Solely on the question of retrospection, we are proposing here to give increases which are not necessitated by the cost of living, which are not necessary to provide a decent or adequate standard of living for the recipients, but are rather something in the nature of a bonus or a gratuity and yet with that type of an increase we are prepared to make it retrospective to 1st November. On the other hand, when we are dealing with the increase for the social welfare classes and the old age pensioners—which increase admittedly not enough to keep the bodies and souls of those people together and which the Minister who introduced it admits is insufficient, but tells us it is the best that could be done with the money available, the best that could be done at the moment —not only do we not make it retrospective, and not only do we not pay it from the time of the passing of the Bill under which it is made payable, but we deliberately delay it for a further six months to 1st August next.

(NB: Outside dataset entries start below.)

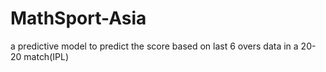 # MathSport-Asia
a predictive model to predict the score based on last 6 overs data in a 20-20 match(IPL)
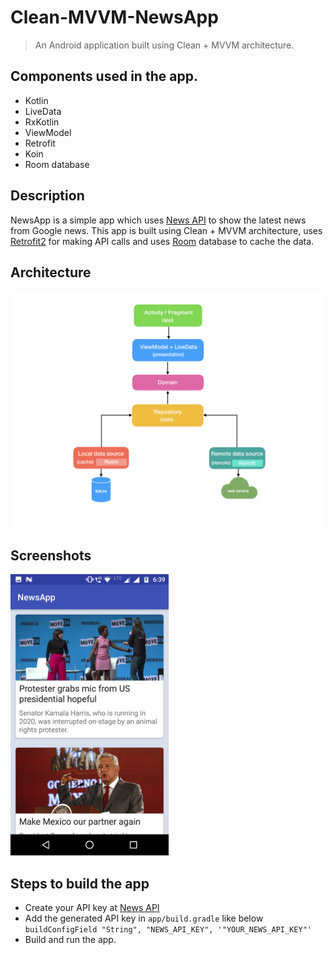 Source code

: # Clean-MVVM-NewsApp

> An Android application built using Clean + MVVM architecture.

## Components used in the app.
- Kotlin
- LiveData
- RxKotlin
- ViewModel
- Retrofit
- Koin
- Room database

## Description
NewsApp is a simple app which uses [News API](https://newsapi.org/) to show the latest news from Google news. This app is built using Clean + MVVM architecture, uses [Retrofit2](http://square.github.io/retrofit/) for making API calls and uses [Room](https://developer.android.com/topic/libraries/architecture/room.html) database to cache the data.

## Architecture
![Architecture](https://github.com/Naveentp/Clean-MVVM-NewsApp/blob/master/ART/clean_mvvm.jpeg)

## Screenshots
<img alt="NewsApp" height="450px" src="https://github.com/Naveentp/Clean-MVVM-NewsApp/blob/master/ART/Screenshot-1.png" />

## Steps to build the app
- Create your API key at [News API](https://newsapi.org/)
- Add the generated API key in `app/build.gradle` like below
`buildConfigField "String", "NEWS_API_KEY", '"YOUR_NEWS_API_KEY"'`
- Build and run the app. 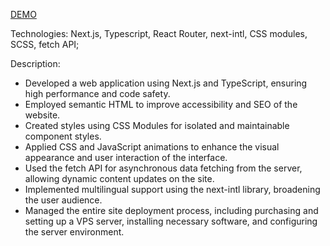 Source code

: [DEMO](https://www.tedalini.com/en)

Technologies: Next.js, Typescript, React Router, next-intl, CSS modules, SCSS,  fetch API;

Description: 
 - Developed a web application using Next.js and TypeScript, ensuring high performance and code safety.
 - Employed semantic HTML to improve accessibility and SEO of the website.
 - Created styles using CSS Modules for isolated and maintainable component styles.
 - Applied CSS and JavaScript animations to enhance the visual appearance and user interaction of the interface.
 - Used the fetch API for asynchronous data fetching from the server, allowing dynamic content updates on the site.
 - Implemented multilingual support using the next-intl library, broadening the user audience.
 - Managed the entire site deployment process, including purchasing and setting up a VPS server, installing necessary software, and configuring the server environment. 
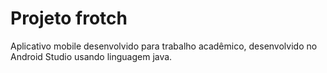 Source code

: # Projeto frotch

Aplicativo mobile desenvolvido para trabalho acadêmico, desenvolvido no Android Studio usando linguagem java.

I say that is not fair play. It is not the fair play of which the Minister has spoken. It is a dangerous attitude to adopt and it is calculated to breed discontent between various sections of the community. Again I think that if we cannot afford to give an increase which is absolutely necessary, if we cannot afford to give it retrospectively or pay it when the Bill was passed, we certainly should not make an increase, which is admittedly unnecessary, retrospective to 1st November.

There is also the point that in passing this Bill and making these increases retrospective, we are increasing by over £300 the pension of an individual, who has been for many years in receipt of a very substantial salary of from £4,000 to over £5,000. Whether or not that is intentional, it is remarkable that the retrospective date of the increase coincides approximately with the date of the resignation of that person. That is bad example, to say the least of it. It is wrong in principle. It is increasing these salaries and making them retrospective two short years after they had already been adjusted. It is the shortest span between one adjustment in judges' salaries and another since the foundation of the State. It is two-thirds shorter than any other span.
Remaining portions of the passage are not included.